Our bus continues to round bends and ascend and descend. The ground is grey now, someone is on the side of the road looking out over a cavity in the earth. Cactus stand on the mountains like porcupine quills. Fallen rocks and unsteady mountains sides are out either window, the beauty and immenseness of the south is coming back to me.

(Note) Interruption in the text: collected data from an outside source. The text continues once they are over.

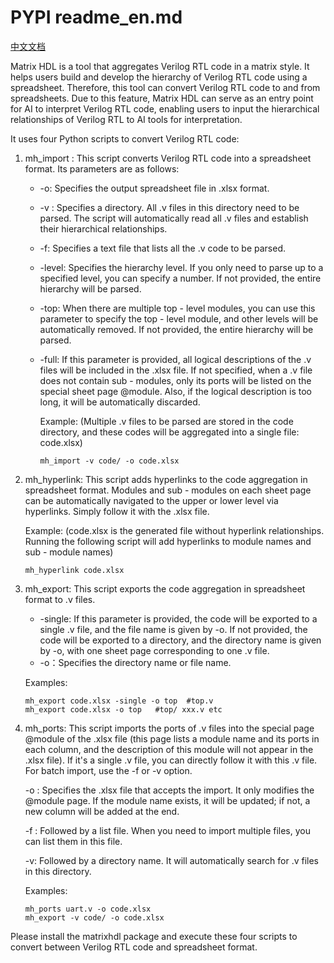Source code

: # PYPI readme_en.md

[中文文档](README_zhcn.md)

Matrix HDL is a tool that aggregates Verilog RTL code in a matrix style. It helps users build and develop the hierarchy of Verilog RTL code using a spreadsheet. Therefore, this tool can convert Verilog RTL code to and from spreadsheets. Due to this feature, Matrix HDL can serve as an entry point for AI to interpret Verilog RTL code, enabling users to input the hierarchical relationships of Verilog RTL to AI tools for interpretation.

It uses four Python scripts to convert Verilog RTL code:

1. mh_import : This script converts Verilog RTL code into a spreadsheet format. Its parameters are as follows:
    - -o:  Specifies the output spreadsheet file in .xlsx format.
    - -v :  Specifies a directory. All .v files in this directory need to be parsed. The script will automatically read all .v files and establish their hierarchical relationships.
    - -f:   Specifies a text file that lists all the .v code to be parsed.
    - -level:   Specifies the hierarchy level. If you only need to parse up to a specified level, you can specify a number. If not provided, the entire hierarchy will be parsed.
    - -top:  When there are multiple top - level modules, you can use this parameter to specify the top - level module, and other levels will be automatically removed. If not provided, the entire hierarchy will be parsed.
    - -full:   If this parameter is provided, all logical descriptions of the .v files will be included in the .xlsx file. If not specified, when a .v file does not contain sub - modules, only its ports will be listed on the special sheet page @module. Also, if the logical description is too long, it will be automatically discarded.
        
        Example: (Multiple .v files to be parsed are stored in the code directory, and these codes will be aggregated into a single file: code.xlsx)
        
        ```
        mh_import -v code/ -o code.xlsx
        ```
        
2. mh_hyperlink:  This script adds hyperlinks to the code aggregation in spreadsheet format. Modules and sub - modules on each sheet page can be automatically navigated to the upper or lower level via hyperlinks. Simply follow it with the .xlsx file.
    
    Example: (code.xlsx is the generated file without hyperlink relationships. Running the following script will add hyperlinks to module names and sub - module names)
    
    ```
    mh_hyperlink code.xlsx
    ```
    
3. mh_export: This script exports the code aggregation in spreadsheet format to .v files.
    - -single:  If this parameter is provided, the code will be exported to a single .v file, and the file name is given by -o. If not provided, the code will be exported to a directory, and the directory name is given by -o, with one sheet page corresponding to one .v file.
    - -o：Specifies the directory name or file name.
    
    Examples:
    
    ```
    mh_export code.xlsx -single -o top  #top.v
    mh_export code.xlsx -o top   #top/ xxx.v etc
    ```
    
4. mh_ports: This script imports the ports of .v files into the special page @module of the .xlsx file (this page lists a module name and its ports in each column, and the description of this module will not appear in the .xlsx file). If it's a single .v file, you can directly follow it with this .v file. For batch import, use the -f or -v option.
    
    -o :  Specifies the .xlsx file that accepts the import. It only modifies the @module page. If the module name exists, it will be updated; if not, a new column will be added at the end.
    
    -f : Followed by a list file. When you need to import multiple files, you can list them in this file.
    
    -v: Followed by a directory name. It will automatically search for .v files in this directory.
    
   Examples:

    
    ```
    mh_ports uart.v -o code.xlsx
    mh_export -v code/ -o code.xlsx
    ```
    

Please install the matrixhdl package and execute these four scripts to convert between Verilog RTL code and spreadsheet format.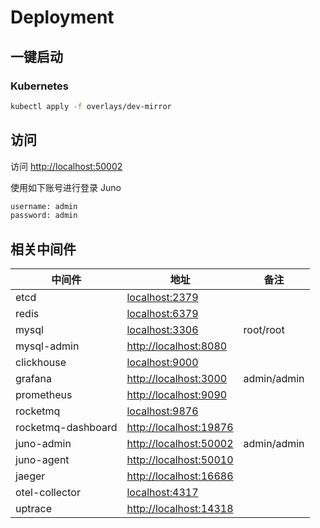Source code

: # Deployment

## 一键启动

### Kubernetes

```bash
kubectl apply -f overlays/dev-mirror
```

## 访问

访问 [http://localhost:50002](http://localhost:50002)

使用如下账号进行登录 Juno

```txt
username: admin
password: admin
```

## 相关中间件

| 中间件             | 地址                                             | 备注        |
| ------------------ | ------------------------------------------------ | ----------- |
| etcd               | [localhost:2379](localhost:2379)                 |
| redis              | [localhost:6379](localhost:6379)                 |
| mysql              | [localhost:3306](localhost:3306)                 | root/root   |
| mysql-admin        | [http://localhost:8080](http://localhost:8080)   |             |
| clickhouse         | [localhost:9000](localhost:9000)                 |
| grafana            | [http://localhost:3000](http://localhost:3000)   | admin/admin |
| prometheus         | [http://localhost:9090](http://localhost:9090)   |
| rocketmq           | [localhost:9876](localhost:9876)                 |
| rocketmq-dashboard | [http://localhost:19876](http://localhost:19876) |
| juno-admin         | [http://localhost:50002](http://localhost:50002) | admin/admin |
| juno-agent         | [http://localhost:50010](http://localhost:50010) |
| jaeger             | [http://localhost:16686](http://localhost:16686) |
| otel-collector     | [localhost:4317](localhost:4317)                 |
| uptrace            | [http://localhost:14318](http://localhost:14318) |
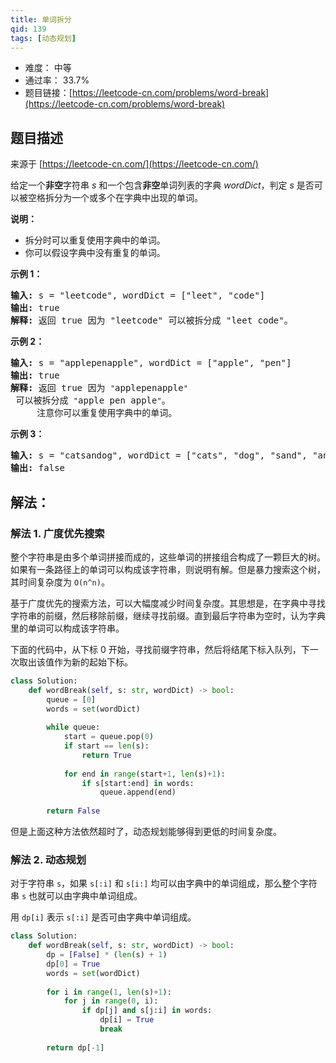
 ```yaml
---
title: 单词拆分
qid: 139
tags: [动态规划]
---
```



- 难度： 中等
- 通过率： 33.7%
- 题目链接：[https://leetcode-cn.com/problems/word-break](https://leetcode-cn.com/problems/word-break)


## 题目描述

来源于 [https://leetcode-cn.com/](https://leetcode-cn.com/)

<p>给定一个<strong>非空</strong>字符串 <em>s</em> 和一个包含<strong>非空</strong>单词列表的字典 <em>wordDict</em>，判定&nbsp;<em>s</em> 是否可以被空格拆分为一个或多个在字典中出现的单词。</p>

<p><strong>说明：</strong></p>

<ul>
	<li>拆分时可以重复使用字典中的单词。</li>
	<li>你可以假设字典中没有重复的单词。</li>
</ul>

<p><strong>示例 1：</strong></p>

<pre><strong>输入:</strong> s = &quot;leetcode&quot;, wordDict = [&quot;leet&quot;, &quot;code&quot;]
<strong>输出:</strong> true
<strong>解释:</strong> 返回 true 因为 &quot;leetcode&quot; 可以被拆分成 &quot;leet code&quot;。
</pre>

<p><strong>示例 2：</strong></p>

<pre><strong>输入:</strong> s = &quot;applepenapple&quot;, wordDict = [&quot;apple&quot;, &quot;pen&quot;]
<strong>输出:</strong> true
<strong>解释:</strong> 返回 true 因为 <code>&quot;</code>applepenapple<code>&quot;</code> 可以被拆分成 <code>&quot;</code>apple pen apple<code>&quot;</code>。
&nbsp;    注意你可以重复使用字典中的单词。
</pre>

<p><strong>示例 3：</strong></p>

<pre><strong>输入:</strong> s = &quot;catsandog&quot;, wordDict = [&quot;cats&quot;, &quot;dog&quot;, &quot;sand&quot;, &quot;and&quot;, &quot;cat&quot;]
<strong>输出:</strong> false
</pre>


## 解法：

### 解法 1. 广度优先搜索

整个字符串是由多个单词拼接而成的，这些单词的拼接组合构成了一颗巨大的树。如果有一条路径上的单词可以构成该字符串，则说明有解。但是暴力搜索这个树，其时间复杂度为 `O(n^n)`。

基于广度优先的搜索方法，可以大幅度减少时间复杂度。其思想是，在字典中寻找字符串的前缀，然后移除前缀，继续寻找前缀。直到最后字符串为空时，认为字典里的单词可以构成该字符串。

下面的代码中，从下标 0 开始，寻找前缀字符串，然后将结尾下标入队列，下一次取出该值作为新的起始下标。

```python
class Solution:
    def wordBreak(self, s: str, wordDict) -> bool:
        queue = [0]
        words = set(wordDict)
        
        while queue:
            start = queue.pop(0)
            if start == len(s):
                return True
            
            for end in range(start+1, len(s)+1):
                if s[start:end] in words:
                    queue.append(end)
            
        return False
```

但是上面这种方法依然超时了，动态规划能够得到更低的时间复杂度。


### 解法 2. 动态规划

对于字符串 `s`，如果 `s[:i]` 和 `s[i:]` 均可以由字典中的单词组成，那么整个字符串 `s` 也就可以由字典中单词组成。

用 `dp[i]` 表示 `s[:i]` 是否可由字典中单词组成。

```python
class Solution:
    def wordBreak(self, s: str, wordDict) -> bool:
        dp = [False] * (len(s) + 1)
        dp[0] = True
        words = set(wordDict)
        
        for i in range(1, len(s)+1):
            for j in range(0, i):
                if dp[j] and s[j:i] in words:
                    dp[i] = True
                    break
                    
        return dp[-1]
```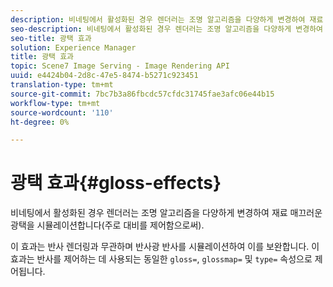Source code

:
```yaml
---
description: 비네팅에서 활성화된 경우 렌더러는 조명 알고리즘을 다양하게 변경하여 재료 매끄러운 광택을 시뮬레이션합니다(주로 대비를 제어함으로써).
seo-description: 비네팅에서 활성화된 경우 렌더러는 조명 알고리즘을 다양하게 변경하여 재료 매끄러운 광택을 시뮬레이션합니다(주로 대비를 제어함으로써).
seo-title: 광택 효과
solution: Experience Manager
title: 광택 효과
topic: Scene7 Image Serving - Image Rendering API
uuid: e4424b04-2d8c-47e5-8474-b5271c923451
translation-type: tm+mt
source-git-commit: 7bc7b3a86fbcdc57cfdc31745fae3afc06e44b15
workflow-type: tm+mt
source-wordcount: '110'
ht-degree: 0%

---
```



# 광택 효과{#gloss-effects}

비네팅에서 활성화된 경우 렌더러는 조명 알고리즘을 다양하게 변경하여 재료 매끄러운 광택을 시뮬레이션합니다(주로 대비를 제어함으로써).

이 효과는 반사 렌더링과 무관하며 반사광 반사를 시뮬레이션하여 이를 보완합니다. 이 효과는 반사를 제어하는 데 사용되는 동일한 `gloss=`, `glossmap=` 및 `type=` 속성으로 제어됩니다.
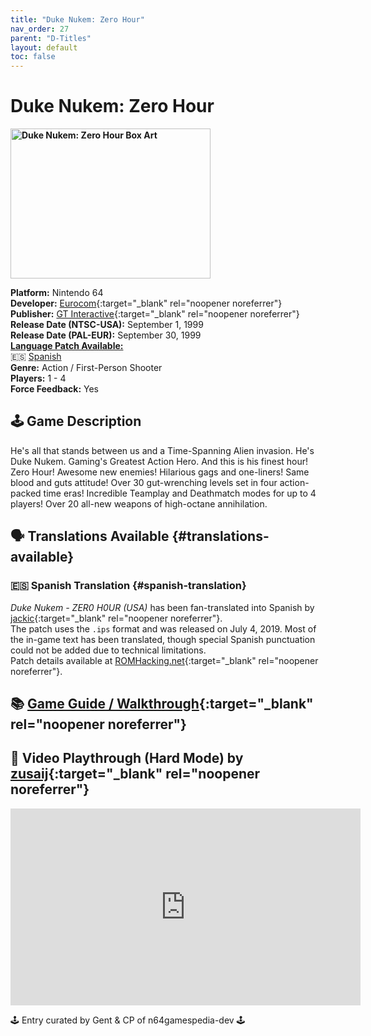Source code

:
 ```yaml
---
title: "Duke Nukem: Zero Hour"
nav_order: 27
parent: "D-Titles"
layout: default
toc: false
---
```


# Duke Nukem: Zero Hour

<b>
<img src="https://images.launchbox-app.com/3e37afb9-6cd8-42b5-9bc0-176d796d4079.jpg" alt="Duke Nukem: Zero Hour Box Art" width="320" height="240" />
</b>

**Platform:** Nintendo 64  
**Developer:** [Eurocom](https://en.wikipedia.org/wiki/Eurocom){:target="_blank" rel="noopener noreferrer"}  
**Publisher:** [GT Interactive](https://en.wikipedia.org/wiki/Atari,_Inc._(Atari_SA_subsidiary)){:target="_blank" rel="noopener noreferrer"}  
**Release Date (NTSC-USA):** September 1, 1999  
**Release Date (PAL-EUR):** September 30, 1999  
[**Language Patch Available:**](#translations-available)<br>
🇪🇸 [Spanish](#spanish-translation)  
**Genre:** Action / First-Person Shooter  
**Players:** 1 - 4  
**Force Feedback:** Yes  

## 🕹️ Game Description
He's all that stands between us and a Time-Spanning Alien invasion. He's Duke Nukem. Gaming's Greatest Action Hero. And this is his finest hour! Zero Hour! Awesome new enemies! Hilarious gags and one-liners! Same blood and guts attitude! Over 30 gut-wrenching levels set in four action-packed time eras! Incredible Teamplay and Deathmatch modes for up to 4 players! Over 20 all-new weapons of high-octane annihilation.

## 🗣️ Translations Available {#translations-available}

### 🇪🇸 Spanish Translation {#spanish-translation}
*Duke Nukem - ZER0 H0UR (USA)* has been fan-translated into Spanish by [jackic](https://www.romhacking.net/community/3960/){:target="_blank" rel="noopener noreferrer"}.  
The patch uses the `.ips` format and was released on July 4, 2019. Most of the in-game text has been translated, though special Spanish punctuation could not be added due to technical limitations.  
Patch details available at [ROMHacking.net](https://www.romhacking.net/translations/4784/){:target="_blank" rel="noopener noreferrer"}.

## 📚 [Game Guide / Walkthrough](https://gamefaqs.gamespot.com/n64/188913-duke-nukem-zero-hour/faqs/3655){:target="_blank" rel="noopener noreferrer"}

## 🎥 Video Playthrough (Hard Mode) by [zusaij](https://www.youtube.com/channel/UCEtErUqxYhQLa8MjvWRV2Ig){:target="_blank" rel="noopener noreferrer"}
<iframe width="560" height="315" src="https://www.youtube.com/embed/EpDgHkTqsQ8" title="Duke Nukem: Zero Hour Gameplay" frameborder="0" allowfullscreen></iframe>

🕹️ Entry curated by Gent & CP of n64gamespedia-dev 🕹️

<!-- Vault Format: n64gamespedia-dev -->
<!-- Protocol Source: _vault-specs/format-protocol.md -->
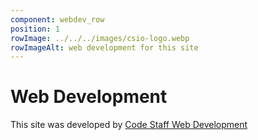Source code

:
 ```yaml
---
component: webdev_row
position: 1
rowImage: ../../../images/csio-logo.webp
rowImageAlt: web development for this site
---
```

#  Web Development

This site was developed by
<a href='#'> Code Staff Web Development</a>
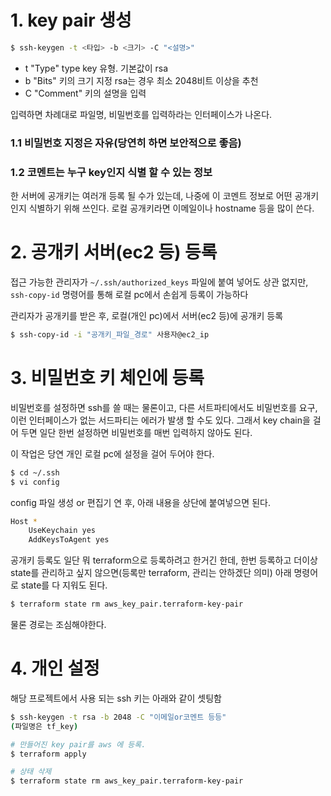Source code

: # 1. key pair 생성

```sh
$ ssh-keygen -t <타입> -b <크기> -C "<설명>"
```

- t "Type" type key 유형. 기본값이 rsa
- b "Bits" 키의 크기 지정 rsa는 경우 최소 2048비트 이상을 추천
- C "Comment" 키의 설명을 입력

입력하면 차례대로 파일명, 비밀번호를 입력하라는 인터페이스가 나온다.

### 1.1 비밀번호 지정은 자유(당연히 하면 보안적으로 좋음)

### 1.2 코멘트는 누구 key인지 식별 할 수 있는 정보

한 서버에 공개키는 여러개 등록 될 수가 있는데, 나중에 이 코멘트 정보로 어떤 공개키 인지 식별하기 위해 쓰인다. 로컬 공개키라면 이메일이나 hostname 등을 많이 쓴다.

# 2. 공개키 서버(ec2 등) 등록

접근 가능한 관리자가 `~/.ssh/authorized_keys` 파일에 붙여 넣어도 상관 없지만, `ssh-copy-id` 명령어를 통해 로컬 pc에서 손쉽게 등록이 가능하다

관리자가 공개키를 받은 후, 로컬(개인 pc)에서 서버(ec2 등)에 공개키 등록

```sh
$ ssh-copy-id -i "공개키_파일_경로" 사용자@ec2_ip
```

# 3. 비밀번호 키 체인에 등록

비밀번호를 설정하면 ssh를 쓸 때는 물론이고, 다른 서트파티에서도 비밀번호를 요구, 이런 인터페이스가 없는 서드파티는 에러가 발생 할 수도 있다.
그래서 key chain을 걸어 두면 일단 한번 설정하면 비밀번호를 매번 입력하지 않아도 된다.

이 작업은 당연 개인 로컬 pc에 설정을 걸어 두어야 한다.

```sh
$ cd ~/.ssh
$ vi config
```

config 파일 생성 or 편집기 연 후, 아래 내용을 상단에 붙여넣으면 된다.

```sh
Host *
    UseKeychain yes
    AddKeysToAgent yes
```

공개키 등록도 일단 뭐 terraform으로 등록하려고 한거긴 한데, 한번 등록하고 더이상 state를 관리하고 싶지 않으면(등록만 terraform, 관리는 안하겠단 의미) 아래 명령어로 state를 다 지워도 된다.

```sh
$ terraform state rm aws_key_pair.terraform-key-pair
```

물론 경로는 조심해야한다.

# 4. 개인 설정

해당 프로젝트에서 사용 되는 ssh 키는 아래와 같이 셋팅함

```sh
$ ssh-keygen -t rsa -b 2048 -C "이메일or코멘트 등등"
(파일명은 tf_key)

# 만들어진 key pair를 aws 에 등록.
$ terraform apply

# 상태 삭제
$ terraform state rm aws_key_pair.terraform-key-pair
```
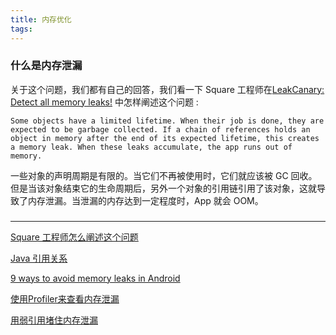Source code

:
 ```yaml
---
title: 内存优化
tags:
---
```



### 什么是内存泄漏

关于这个问题，我们都有自己的回答，我们看一下 Square 工程师在[LeakCanary: Detect all memory leaks!](https://medium.com/square-corner-blog/leakcanary-detect-all-memory-leaks-875ff8360745) 中怎样阐述这个问题
:

```
Some objects have a limited lifetime. When their job is done, they are expected to be garbage collected. If a chain of references holds an object in memory after the end of its expected lifetime, this creates a memory leak. When these leaks accumulate, the app runs out of memory.
```

一些对象的声明周期是有限的。当它们不再被使用时，它们就应该被 GC 回收。但是当该对象结束它的生命周期后，另外一个对象的引用链引用了该对象，这就导致了内存泄漏。当泄漏的内存达到一定程度时，App 就会 OOM。



### 



----

[Square 工程师怎么阐述这个问题](https://medium.com/square-corner-blog/leakcanary-detect-all-memory-leaks-875ff8360745)


[Java 引用关系](https://letcheng.github.io/2016/05/24/java-ref-type.html)

[9 ways to avoid memory leaks in Android](https://android.jlelse.eu/9-ways-to-avoid-memory-leaks-in-android-b6d81648e35e)


[使用Profiler来查看内存泄漏](https://mp.weixin.qq.com/s/_CO7uHm-rn4-LNknOeHPzA)


[用弱引用堵住内存泄漏](https://www.ibm.com/developerworks/cn/java/j-jtp11225/index.html)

A few nights ago we waited on the side of a highway for a woman named Kumara, one of the farm's owners. She picked us up and drove us in the dark to her little "paraiso," as she called it. We bumped along on a dirt road past truck after truck after truck piled high with flowers that are the essence of fuschia and gold. They are the flowers for the ofrendas, the altars to the dead, that are in every home and on the streets, in universities and restaurants, because in these days the dead will be coming back to celebrate with the living. Celebrations are taking place all over the country and these flowers are being rapidly cut, piled in the backs of pick up trucks and transported all over the Republica. Not only for ofrendas, people also scatter them in crosses and other designs with a path that leads the dead right to their front door. The sight is beautiful and the air sweetly fragrant.

The next night we bumped along again in the dark, this time 11 of us were piled into a small, wooden wagon pulled by a small but hardworking horse. We arrive to a pueblo nearby, several boys in the town are blocking off different streets with string, stopping cars to ask for pesos, not candy.

When the sun sets, the clouds look like they are made out of smoke, the pink haze cast by the sun is made purplish by the remaining clear blue of the sky, shadows multiply and distort the landscape and when the sun finally drops past the horizon, I miss it.

Sabor: Now we are in Oaxaca, surrounded by mountains and full of colorful and vibrating energy. This morning I laid in a hammock at our host's house and the smells of chocolate, garlic and chiles, repeatedly washed over me, covered me, so strongly that I felt as if I were in a kitchen watching an experienced woman make mole. Occasionally a cool breezes carried the smells away but each time they returned stronger than before. Later, our host's roommate tells us that their neighbor's mother promised them mole this afternoon. Even the air in Oaxaca can be tasted.

29 October 2007

Hielo

Blanco: This cold is bitter, not biting, but uncomfortable and distracting. Today the sun wasn't able to penetrate the thick, white cover of clouds and we shivered, bought warm food and coffee, hid in back corners of book stores, trying to find, conserve, sense some sort of heat. In a country where no one has heaters in their homes or businesses, I almost thought we had no where to go. But, when we arrived to our host, Erick,'s house, with dinner and some card playing, my blood started to circulate again.

Cement blocks: We gave another Beehive presentation on Saturday in Mexico City at the Centro Social Libertario de Ricardo Flores Magon, an activist space a little west of DF's center. We were nervous and all the more so when they started pulling out slide projectors and microphones, but my hastily written index cards helped a lot. Most of our nerves dissipated when we were able to make the small crowd (20 or so?) laugh and I didn't find myself thinking too hard about my Spanish. At the end, people made comments and asked us questions for another half hour. It was another bit of refreshment seeing people throw around ideas, personal stories, half thoughts and profound concepts that the graphics provoked in them. And as we cleaned up, we were bombarded by folks wanting the web page, an email, to give us emails and contacts for groups who might want posters, etc. We left after many hugs and high fives.

Hechos: Thinking we would be 6, we moved to a different host's home on a different end of the city. Erick works for the government, something with the economy, but so far whenever I've seen him he's been listening to loud Polish and Czech music, or watching music videos of the same. His humor is odd but Amolia and I keep being pleasantly surprised at the number of folks we've been meeting who share an affinity for Poland. Our former host taught us a few words and yesterday Erick taught us a few more. Sajam, Dobra, Gupy, those are a few.